Not yet. He still lives. For now.
This feels like the ultimate test in allowing your child to make their own choices. I hate it. I want to show him what I see, the hope I carry for him, the promise. I want to show him the wonder of his tiny, pink form freshly born, the fingers so delicate I was afraid to dress him in case I hurt them.
I want to tell him it will be ok.
But I can’t make that promise. Sometimes it is for sure.
Sometimes it really isn’t. Life is vast and unfettered, wild lightning, beautiful and terrifying.
I wonder sometimes that I am moving through the days at all. This knowledge, of the space he inhabits now, haunts me. It is a spectre, edging my vision. All the while unrealised I tell myself it isn’t real, it hasn’t happened, but the dread lingers.
How do you help your child with suicidal thoughts?
I tell him I am here, that I love him, that I am proud.
I make him a coffee, bring biscuits.
I ask him what makes him happy, talk about memories.
We walk together and he points out the kingfishers by the river bank, and the brown trout hidden against the gravel of the river bed.
I listen as he tells me of his latest close call, on the parapet of the bridge. I ask questions in an even tone, when it is safe, make a joke. I watch myself doing this from somewhere far away.
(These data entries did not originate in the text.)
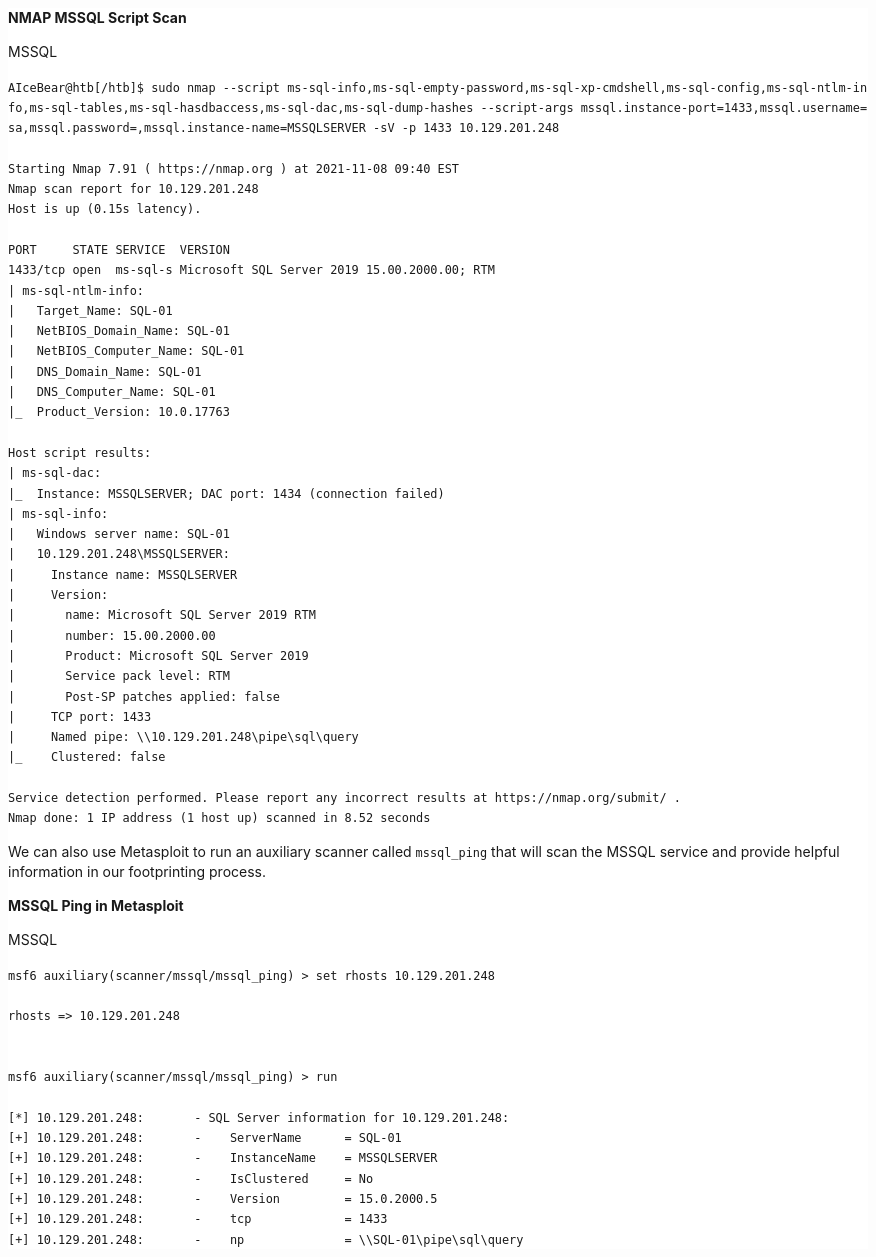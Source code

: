 **NMAP MSSQL Script Scan**

MSSQL

```shell-session
AIceBear@htb[/htb]$ sudo nmap --script ms-sql-info,ms-sql-empty-password,ms-sql-xp-cmdshell,ms-sql-config,ms-sql-ntlm-info,ms-sql-tables,ms-sql-hasdbaccess,ms-sql-dac,ms-sql-dump-hashes --script-args mssql.instance-port=1433,mssql.username=sa,mssql.password=,mssql.instance-name=MSSQLSERVER -sV -p 1433 10.129.201.248

Starting Nmap 7.91 ( https://nmap.org ) at 2021-11-08 09:40 EST
Nmap scan report for 10.129.201.248
Host is up (0.15s latency).

PORT     STATE SERVICE  VERSION
1433/tcp open  ms-sql-s Microsoft SQL Server 2019 15.00.2000.00; RTM
| ms-sql-ntlm-info: 
|   Target_Name: SQL-01
|   NetBIOS_Domain_Name: SQL-01
|   NetBIOS_Computer_Name: SQL-01
|   DNS_Domain_Name: SQL-01
|   DNS_Computer_Name: SQL-01
|_  Product_Version: 10.0.17763

Host script results:
| ms-sql-dac: 
|_  Instance: MSSQLSERVER; DAC port: 1434 (connection failed)
| ms-sql-info: 
|   Windows server name: SQL-01
|   10.129.201.248\MSSQLSERVER: 
|     Instance name: MSSQLSERVER
|     Version: 
|       name: Microsoft SQL Server 2019 RTM
|       number: 15.00.2000.00
|       Product: Microsoft SQL Server 2019
|       Service pack level: RTM
|       Post-SP patches applied: false
|     TCP port: 1433
|     Named pipe: \\10.129.201.248\pipe\sql\query
|_    Clustered: false

Service detection performed. Please report any incorrect results at https://nmap.org/submit/ .
Nmap done: 1 IP address (1 host up) scanned in 8.52 seconds
```

We can also use Metasploit to run an auxiliary scanner called `mssql_ping` that will scan the MSSQL service and provide helpful information in our footprinting process.

**MSSQL Ping in Metasploit**

MSSQL

```shell-session
msf6 auxiliary(scanner/mssql/mssql_ping) > set rhosts 10.129.201.248

rhosts => 10.129.201.248


msf6 auxiliary(scanner/mssql/mssql_ping) > run

[*] 10.129.201.248:       - SQL Server information for 10.129.201.248:
[+] 10.129.201.248:       -    ServerName      = SQL-01
[+] 10.129.201.248:       -    InstanceName    = MSSQLSERVER
[+] 10.129.201.248:       -    IsClustered     = No
[+] 10.129.201.248:       -    Version         = 15.0.2000.5
[+] 10.129.201.248:       -    tcp             = 1433
[+] 10.129.201.248:       -    np              = \\SQL-01\pipe\sql\query
```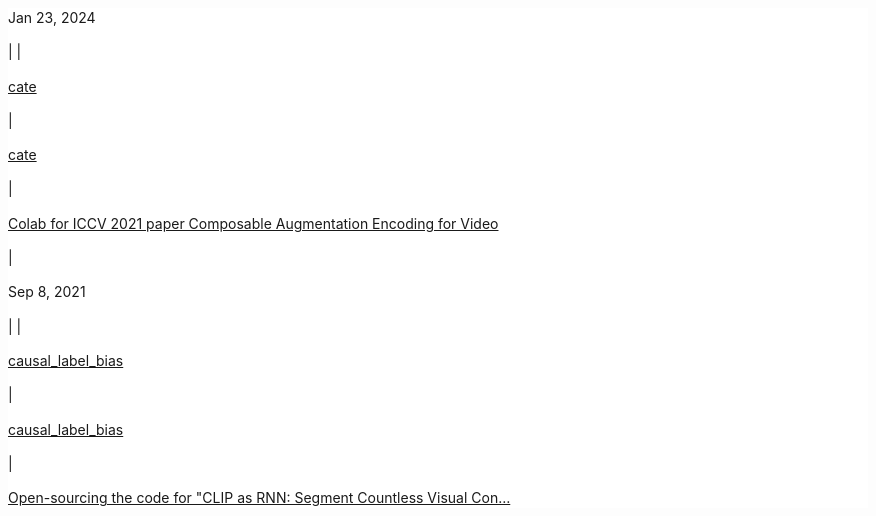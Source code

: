 Jan 23, 2024

 |
| 

[cate](https://github.com/google-research/google-research/tree/master/cate "cate")







 | 

[cate](https://github.com/google-research/google-research/tree/master/cate "cate")







 | 

[Colab for ICCV 2021 paper Composable Augmentation Encoding for Video](https://github.com/google-research/google-research/commit/c53588bf3e8bbddffa5a62cfd87a6f43e6600a74 "Colab for ICCV 2021 paper Composable Augmentation Encoding for Video
Representation Learning.
PiperOrigin-RevId: 395443828")



 | 

Sep 8, 2021

 |
| 

[causal\_label\_bias](https://github.com/google-research/google-research/tree/master/causal_label_bias "causal_label_bias")







 | 

[causal\_label\_bias](https://github.com/google-research/google-research/tree/master/causal_label_bias "causal_label_bias")







 | 

[Open-sourcing the code for "CLIP as RNN: Segment Countless Visual Con…](https://github.com/google-research/google-research/commit/1d49f2c0d5506a6e11115726164d42f6b7b7b95a "Open-sourcing the code for \"CLIP as RNN: Segment Countless Visual Concepts without Training Endeavor\".
https://arxiv.org/abs/2312.07661
PiperOrigin-RevId: 600601383")
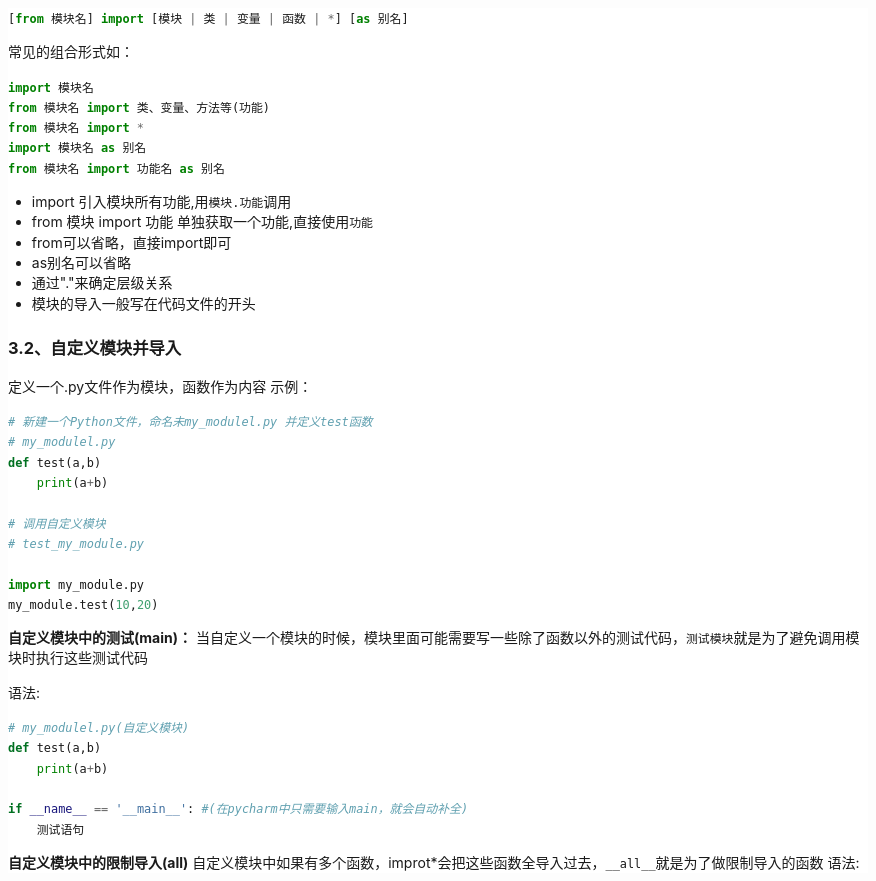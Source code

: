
 ``` python
[from 模块名] import [模块 | 类 | 变量 | 函数 | *] [as 别名]

```
常见的组合形式如：
``` python
import 模块名
from 模块名 import 类、变量、方法等(功能)
from 模块名 import *
import 模块名 as 别名
from 模块名 import 功能名 as 别名

```

- import 引入模块所有功能,用`模块.功能`调用
- from 模块 import 功能 单独获取一个功能,直接使用`功能`
- from可以省略，直接import即可
- as别名可以省略
- 通过"."来确定层级关系
- 模块的导入一般写在代码文件的开头

### 3.2、自定义模块并导入
定义一个.py文件作为模块，函数作为内容
示例：
``` python	
# 新建一个Python文件，命名未my_modulel.py 并定义test函数
# my_modulel.py
def test(a,b)
	print(a+b)

# 调用自定义模块
# test_my_module.py

import my_module.py
my_module.test(10,20)
```

**自定义模块中的测试(main)：**
当自定义一个模块的时候，模块里面可能需要写一些除了函数以外的测试代码，`测试模块`就是为了避免调用模块时执行这些测试代码

语法:

``` python
# my_modulel.py(自定义模块)
def test(a,b)
	print(a+b)

if __name__ == '__main__': #(在pycharm中只需要输入main，就会自动补全)
	测试语句
```



**自定义模块中的限制导入(all)**
自定义模块中如果有多个函数，improt*会把这些函数全导入过去，`__all__`就是为了做限制导入的函数
语法:
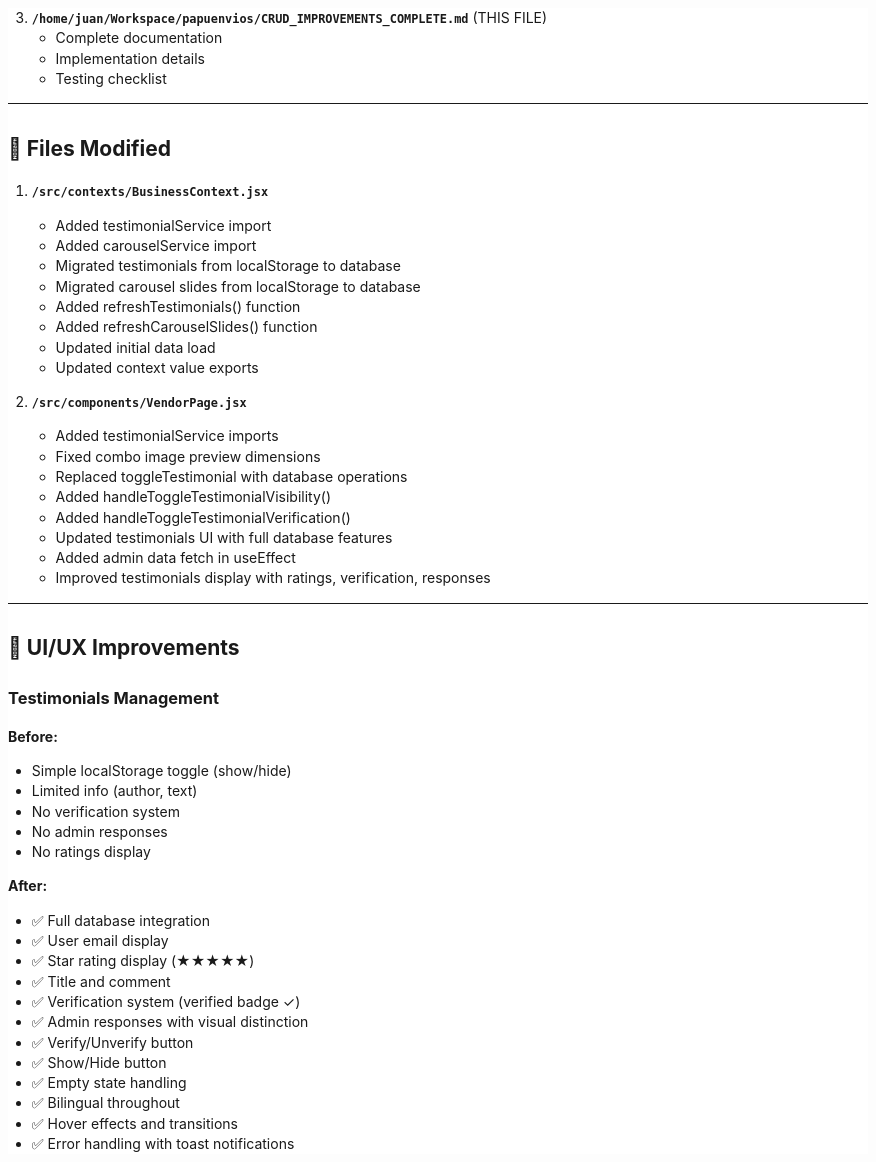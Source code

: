 3. **`/home/juan/Workspace/papuenvios/CRUD_IMPROVEMENTS_COMPLETE.md`** (THIS FILE)
   - Complete documentation
   - Implementation details
   - Testing checklist

---

## 📝 Files Modified

1. **`/src/contexts/BusinessContext.jsx`**
   - Added testimonialService import
   - Added carouselService import
   - Migrated testimonials from localStorage to database
   - Migrated carousel slides from localStorage to database
   - Added refreshTestimonials() function
   - Added refreshCarouselSlides() function
   - Updated initial data load
   - Updated context value exports

2. **`/src/components/VendorPage.jsx`**
   - Added testimonialService imports
   - Fixed combo image preview dimensions
   - Replaced toggleTestimonial with database operations
   - Added handleToggleTestimonialVisibility()
   - Added handleToggleTestimonialVerification()
   - Updated testimonials UI with full database features
   - Added admin data fetch in useEffect
   - Improved testimonials display with ratings, verification, responses

---

## 🎨 UI/UX Improvements

### Testimonials Management
**Before:**
- Simple localStorage toggle (show/hide)
- Limited info (author, text)
- No verification system
- No admin responses
- No ratings display

**After:**
- ✅ Full database integration
- ✅ User email display
- ✅ Star rating display (★★★★★)
- ✅ Title and comment
- ✅ Verification system (verified badge ✓)
- ✅ Admin responses with visual distinction
- ✅ Verify/Unverify button
- ✅ Show/Hide button
- ✅ Empty state handling
- ✅ Bilingual throughout
- ✅ Hover effects and transitions
- ✅ Error handling with toast notifications
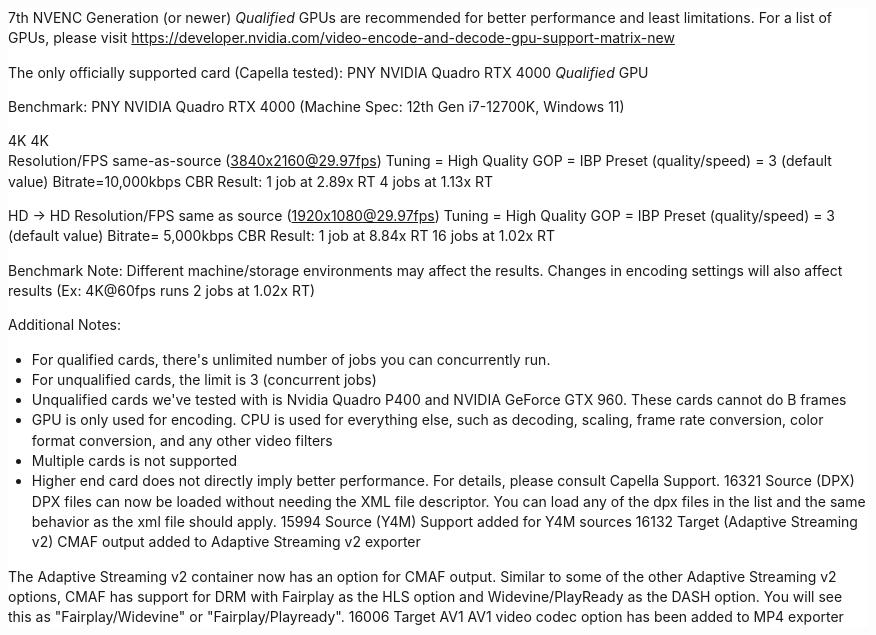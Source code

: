 7th NVENC Generation (or newer) *Qualified* GPUs are recommended for better performance and least limitations.  For a list of GPUs, please visit https://developer.nvidia.com/video-encode-and-decode-gpu-support-matrix-new

The only officially supported card (Capella tested): 
PNY NVIDIA Quadro RTX 4000
*Qualified* GPU

Benchmark:
PNY NVIDIA Quadro RTX 4000
(Machine Spec: 12th Gen i7-12700K, Windows 11)

4K  4K  
Resolution/FPS same-as-source (3840x2160@29.97fps)
Tuning = High Quality
GOP = IBP
Preset (quality/speed) = 3 (default value)
Bitrate=10,000kbps CBR
  Result:
  1 job at  2.89x RT
  4 jobs at 1.13x RT

HD -> HD
Resolution/FPS same as source (1920x1080@29.97fps)
Tuning = High Quality
GOP = IBP
Preset (quality/speed) = 3 (default value)
Bitrate= 5,000kbps CBR
  Result: 
  1 job at 8.84x RT
  16 jobs at 1.02x RT

Benchmark Note: Different machine/storage environments may affect the results.  Changes in encoding settings will also affect results (Ex: 4K@60fps runs 2 jobs at 1.02x RT)

Additional Notes:    
- For qualified cards, there's unlimited number of jobs you can concurrently run. 
- For unqualified cards, the limit is 3 (concurrent jobs)
- Unqualified cards we've tested with is Nvidia Quadro P400 and NVIDIA GeForce GTX 960. These cards cannot do B frames
- GPU is only used for encoding. CPU is used for everything else, such as decoding, scaling, frame rate conversion, color format conversion, and any other video filters
- Multiple cards is not supported
- Higher end card does not directly imply better performance. For details, please consult Capella Support.
	16321
Source (DPX)	DPX files can now be loaded without needing the XML file descriptor. You can load any of the dpx files in the list and the same behavior as the xml file should apply. 
	15994
Source (Y4M)	Support added for Y4M sources
	16132
Target (Adaptive Streaming v2)	CMAF output added to Adaptive Streaming v2 exporter

The Adaptive Streaming v2 container now has an option for CMAF output. Similar to some of the other Adaptive Streaming v2 options,  CMAF has support for DRM with Fairplay as the HLS option and Widevine/PlayReady as the DASH option. You will see this as "Fairplay/Widevine" or "Fairplay/Playready".
	16006
Target AV1	AV1 video codec option has been added to MP4 exporter
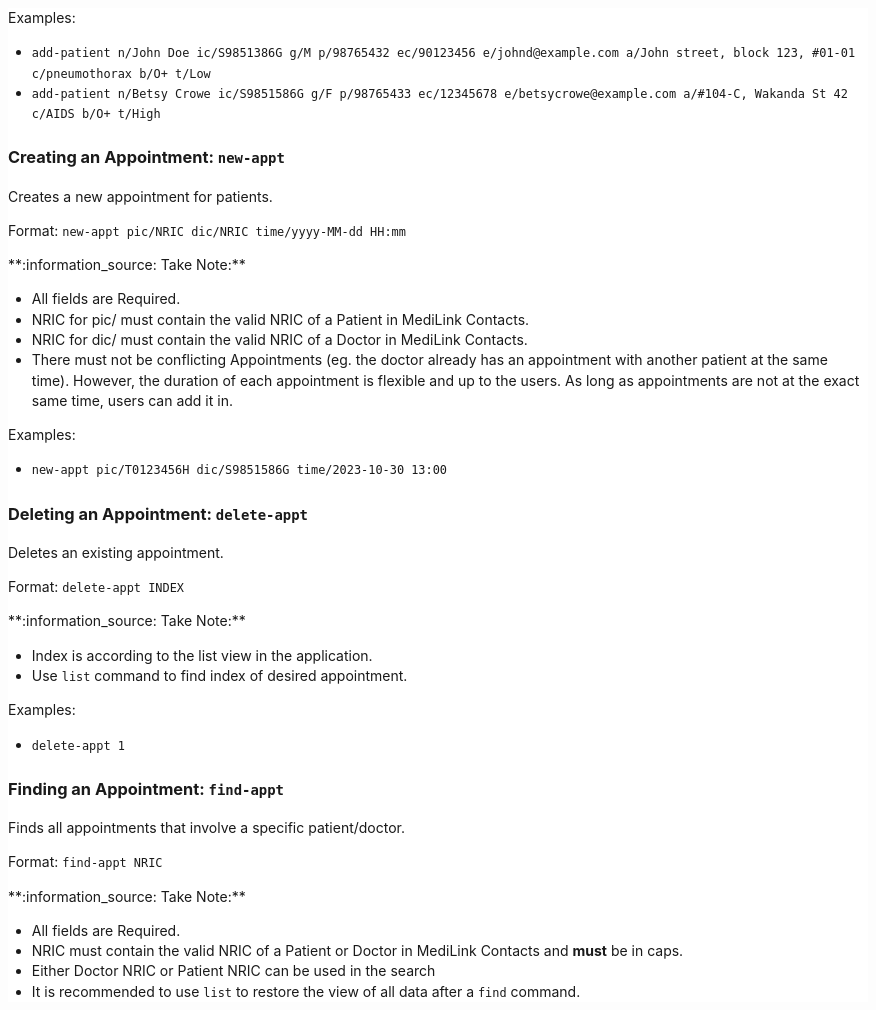 </div>

Examples:

* `add-patient n/John Doe ic/S9851386G g/M p/98765432 ec/90123456 e/johnd@example.com a/John street, block 123, #01-01 c/pneumothorax b/O+ t/Low`
* `add-patient n/Betsy Crowe ic/S9851586G g/F p/98765433 ec/12345678 e/betsycrowe@example.com a/#104-C, Wakanda St 42 c/AIDS b/O+ t/High`

### Creating an Appointment: `new-appt`

Creates a new appointment for patients.

Format: `new-appt pic/NRIC dic/NRIC time/yyyy-MM-dd HH:mm`

<div markdown="block" class="alert alert-info">
**:information_source: Take Note:**<br>

- All fields are Required.
- NRIC for pic/ must contain the valid NRIC of a Patient in MediLink Contacts.
- NRIC for dic/ must contain the valid NRIC of a Doctor in MediLink Contacts.
- There must not be conflicting Appointments (eg. the doctor already has an appointment with another patient at the same time). However, the duration of each appointment is flexible and up to the users. As long as appointments are not at the exact same time, users can add it in.

</div>

Examples:

* `new-appt pic/T0123456H dic/S9851586G time/2023-10-30 13:00`

### Deleting an Appointment: `delete-appt`

Deletes an existing appointment.

Format: `delete-appt INDEX`

<div markdown="block" class="alert alert-info">
**:information_source: Take Note:**<br>

- Index is according to the list view in the application.
- Use `list` command to find index of desired appointment.

</div>

Examples:

* `delete-appt 1`

### Finding an Appointment: `find-appt`

Finds all appointments that involve a specific patient/doctor.

Format: `find-appt NRIC`

<div markdown="block" class="alert alert-info">
**:information_source: Take Note:**<br>

- All fields are Required.
- NRIC must contain the valid NRIC of a Patient or Doctor in MediLink Contacts and **must** be in caps.
- Either Doctor NRIC or Patient NRIC can be used in the search
- It is recommended to use `list` to restore the view of all data after a `find` command.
I encourage him to do what he can, to throw out the rule book, to be ready to start over. Take the medication, take a shower, sleep when you can.
I want to erase it all, like an etch-a-sketch picture, turn the knobs, a blank slate. The desire is to “do something”. I know there is nothing to do. We have got the support that’s available, we have professional advice, we live with family who do what they can to help.
If I could I would take it from him, of course, who wouldn’t? I would take the cup, drink it dry.
I can’t. I can only be here. Hold the space.